#### [INSTRUCTIONS TO FOLLOW]
Verbatim copy without images: return all of the data as it stands.

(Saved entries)
* * * * *

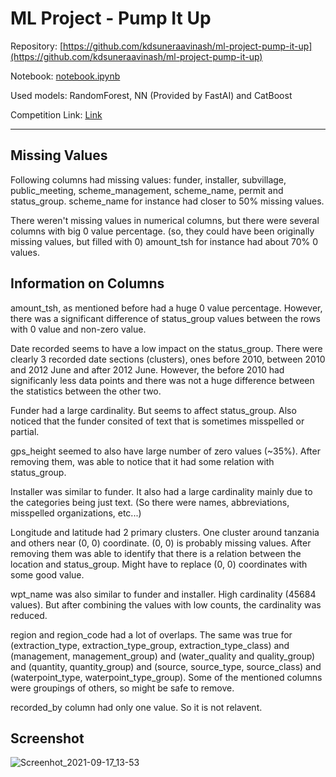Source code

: # ML Project - Pump It Up

Repository: [https://github.com/kdsuneraavinash/ml-project-pump-it-up](https://github.com/kdsuneraavinash/ml-project-pump-it-up)

Notebook: [notebook.ipynb](https://github.com/kdsuneraavinash/ml-project-pump-it-up/blob/master/notebook.ipynb)

Used models: RandomForest, NN (Provided by FastAI) and CatBoost

Competition Link: [Link](https://www.drivendata.org/competitions/7/pump-it-up-data-mining-the-water-table)

---

## Missing Values

Following columns had missing values: funder, installer, subvillage, public_meeting, scheme_management, scheme_name, permit and status_group. scheme_name for instance had closer to 50% missing values. 

There weren't missing values in numerical columns, but there were several columns with big 0 value percentage. (so, they could have been originally missing values, but filled with 0) amount_tsh for instance had about 70% 0 values.

## Information on Columns

amount_tsh, as mentioned before had a huge 0 value percentage. However, there was a significant difference of status_group values between the rows with 0 value and non-zero value.

Date recorded seems to have a low impact on the status_group. There were clearly 3 recorded date sections (clusters),  ones before 2010, between 2010 and  2012 June and after 2012 June. However, the before 2010 had significanly less data points and there was not a huge difference between the statistics between the other two.

Funder had a large cardinality. But seems to affect status_group. Also noticed that the funder consited of text that is sometimes misspelled or partial.

gps_height seemed to also have large number of zero values (~35%). After removing them, was able to notice that it had some relation with status_group.

Installer was similar to funder. It also had a large cardinality mainly due to the categories being just text. (So there were names, abbreviations, misspelled organizations, etc...)

Longitude and latitude had 2 primary clusters. One cluster around  tanzania and others near (0, 0) coordinate. (0, 0) is probably missing values. After removing them was able to identify that there is a relation between the location and status_group. Might have to replace (0, 0) coordinates with some good value.

wpt_name was also similar to funder and installer. High cardinality (45684 values). But after combining the values with low counts, the cardinality was reduced.

region and region_code had a lot of overlaps. The same was true for (extraction_type, extraction_type_group, extraction_type_class) and (management, management_group) and (water_quality and quality_group) and (quantity, quantity_group) and (source, source_type, source_class) and (waterpoint_type, waterpoint_type_group). Some of the mentioned columns were groupings of others, so might be safe to remove.

recorded_by column had only one value. So it is not relavent.

## Screenshot

![Screenhot_2021-09-17_13-53](https://user-images.githubusercontent.com/34407567/133750385-ad102f83-17a0-4ab3-9038-47ad30b1deea.png)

* * * * *

#### [PROBLEM SOLUTION]
Source code

: # ML Project - Pump It Up

Repository: [https://github.com/kdsuneraavinash/ml-project-pump-it-up](https://github.com/kdsuneraavinash/ml-project-pump-it-up)

Notebook: [notebook.ipynb](https://github.com/kdsuneraavinash/ml-project-pump-it-up/blob/master/notebook.ipynb)

Used models: RandomForest, NN (Provided by FastAI) and CatBoost

Competition Link: [Link](https://www.drivendata.org/competitions/7/pump-it-up-data-mining-the-water-table)

---

## Missing Values

Following columns had missing values: funder, installer, subvillage, public_meeting, scheme_management, scheme_name, permit and status_group. scheme_name for instance had closer to 50% missing values. 

There weren't missing values in numerical columns, but there were several columns with big 0 value percentage. (so, they could have been originally missing values, but filled with 0) amount_tsh for instance had about 70% 0 values.

## Information on Columns

amount_tsh, as mentioned before had a huge 0 value percentage. However, there was a significant difference of status_group values between the rows with 0 value and non-zero value.

Date recorded seems to have a low impact on the status_group. There were clearly 3 recorded date sections (clusters),  ones before 2010, between 2010 and  2012 June and after 2012 June. However, the before 2010 had significanly less data points and there was not a huge difference between the statistics between the other two.

Funder had a large cardinality. But seems to affect status_group. Also noticed that the funder consited of text that is sometimes misspelled or partial.

gps_height seemed to also have large number of zero values (~35%). After removing them, was able to notice that it had some relation with status_group.

Installer was similar to funder. It also had a large cardinality mainly due to the categories being just text. (So there were names, abbreviations, misspelled organizations, etc...)

Longitude and latitude had 2 primary clusters. One cluster around  tanzania and others near (0, 0) coordinate. (0, 0) is probably missing values. After removing them was able to identify that there is a relation between the location and status_group. Might have to replace (0, 0) coordinates with some good value.

wpt_name was also similar to funder and installer. High cardinality (45684 values). But after combining the values with low counts, the cardinality was reduced.

region and region_code had a lot of overlaps. The same was true for (extraction_type, extraction_type_group, extraction_type_class) and (management, management_group) and (water_quality and quality_group) and (quantity, quantity_group) and (source, source_type, source_class) and (waterpoint_type, waterpoint_type_group). Some of the mentioned columns were groupings of others, so might be safe to remove.

recorded_by column had only one value. So it is not relavent.

## Screenshot

![Screenhot_2021-09-17_13-53](https://user-images.githubusercontent.com/34407567/133750385-ad102f83-17a0-4ab3-9038-47ad30b1deea.png)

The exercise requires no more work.